Your assignment — Repeat the data exactly, please.
*** Information provided ***
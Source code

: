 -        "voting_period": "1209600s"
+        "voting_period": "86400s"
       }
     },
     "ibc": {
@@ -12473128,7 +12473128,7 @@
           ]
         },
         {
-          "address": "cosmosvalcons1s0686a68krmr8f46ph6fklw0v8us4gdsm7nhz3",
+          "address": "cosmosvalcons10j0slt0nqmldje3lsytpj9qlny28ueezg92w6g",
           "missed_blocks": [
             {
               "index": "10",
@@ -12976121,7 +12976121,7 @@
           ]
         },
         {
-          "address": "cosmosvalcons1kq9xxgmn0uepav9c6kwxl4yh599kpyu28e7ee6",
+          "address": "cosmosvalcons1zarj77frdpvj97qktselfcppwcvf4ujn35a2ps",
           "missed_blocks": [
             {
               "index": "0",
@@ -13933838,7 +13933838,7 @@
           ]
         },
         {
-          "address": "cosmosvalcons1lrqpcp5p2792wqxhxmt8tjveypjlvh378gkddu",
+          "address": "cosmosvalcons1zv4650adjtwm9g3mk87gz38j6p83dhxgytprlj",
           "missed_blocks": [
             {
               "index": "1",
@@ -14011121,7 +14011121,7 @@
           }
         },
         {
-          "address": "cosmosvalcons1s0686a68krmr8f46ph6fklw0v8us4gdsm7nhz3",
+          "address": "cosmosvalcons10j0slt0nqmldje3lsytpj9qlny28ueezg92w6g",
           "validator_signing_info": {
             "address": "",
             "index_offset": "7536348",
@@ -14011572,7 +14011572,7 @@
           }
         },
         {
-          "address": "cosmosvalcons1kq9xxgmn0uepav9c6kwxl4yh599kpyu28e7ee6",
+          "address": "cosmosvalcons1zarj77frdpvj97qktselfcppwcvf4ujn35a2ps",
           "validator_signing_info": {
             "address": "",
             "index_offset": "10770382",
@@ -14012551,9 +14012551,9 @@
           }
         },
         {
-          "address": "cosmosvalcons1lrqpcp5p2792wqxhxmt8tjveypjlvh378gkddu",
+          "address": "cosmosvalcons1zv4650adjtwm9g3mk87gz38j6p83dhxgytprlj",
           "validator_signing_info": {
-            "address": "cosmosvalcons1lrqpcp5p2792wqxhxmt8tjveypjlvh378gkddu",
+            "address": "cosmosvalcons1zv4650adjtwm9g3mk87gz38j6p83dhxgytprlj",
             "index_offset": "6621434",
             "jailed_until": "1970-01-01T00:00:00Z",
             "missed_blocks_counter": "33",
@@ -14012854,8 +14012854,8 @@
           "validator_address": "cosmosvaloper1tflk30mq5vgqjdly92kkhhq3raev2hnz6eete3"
*** End of Information provided ***
Exercise output —
Source code

: -        "voting_period": "1209600s"
+        "voting_period": "86400s"
       }
     },
     "ibc": {
@@ -12473128,7 +12473128,7 @@
           ]
         },
         {
-          "address": "cosmosvalcons1s0686a68krmr8f46ph6fklw0v8us4gdsm7nhz3",
+          "address": "cosmosvalcons10j0slt0nqmldje3lsytpj9qlny28ueezg92w6g",
           "missed_blocks": [
             {
               "index": "10",
@@ -12976121,7 +12976121,7 @@
           ]
         },
         {
-          "address": "cosmosvalcons1kq9xxgmn0uepav9c6kwxl4yh599kpyu28e7ee6",
+          "address": "cosmosvalcons1zarj77frdpvj97qktselfcppwcvf4ujn35a2ps",
           "missed_blocks": [
             {
               "index": "0",
@@ -13933838,7 +13933838,7 @@
           ]
         },
         {
-          "address": "cosmosvalcons1lrqpcp5p2792wqxhxmt8tjveypjlvh378gkddu",
+          "address": "cosmosvalcons1zv4650adjtwm9g3mk87gz38j6p83dhxgytprlj",
           "missed_blocks": [
             {
               "index": "1",
@@ -14011121,7 +14011121,7 @@
           }
         },
         {
-          "address": "cosmosvalcons1s0686a68krmr8f46ph6fklw0v8us4gdsm7nhz3",
+          "address": "cosmosvalcons10j0slt0nqmldje3lsytpj9qlny28ueezg92w6g",
           "validator_signing_info": {
             "address": "",
             "index_offset": "7536348",
@@ -14011572,7 +14011572,7 @@
           }
         },
         {
-          "address": "cosmosvalcons1kq9xxgmn0uepav9c6kwxl4yh599kpyu28e7ee6",
+          "address": "cosmosvalcons1zarj77frdpvj97qktselfcppwcvf4ujn35a2ps",
           "validator_signing_info": {
             "address": "",
             "index_offset": "10770382",
@@ -14012551,9 +14012551,9 @@
           }
         },
         {
-          "address": "cosmosvalcons1lrqpcp5p2792wqxhxmt8tjveypjlvh378gkddu",
+          "address": "cosmosvalcons1zv4650adjtwm9g3mk87gz38j6p83dhxgytprlj",
           "validator_signing_info": {
-            "address": "cosmosvalcons1lrqpcp5p2792wqxhxmt8tjveypjlvh378gkddu",
+            "address": "cosmosvalcons1zv4650adjtwm9g3mk87gz38j6p83dhxgytprlj",
             "index_offset": "6621434",
             "jailed_until": "1970-01-01T00:00:00Z",
             "missed_blocks_counter": "33",
@@ -14012854,8 +14012854,8 @@
           "validator_address": "cosmosvaloper1tflk30mq5vgqjdly92kkhhq3raev2hnz6eete3"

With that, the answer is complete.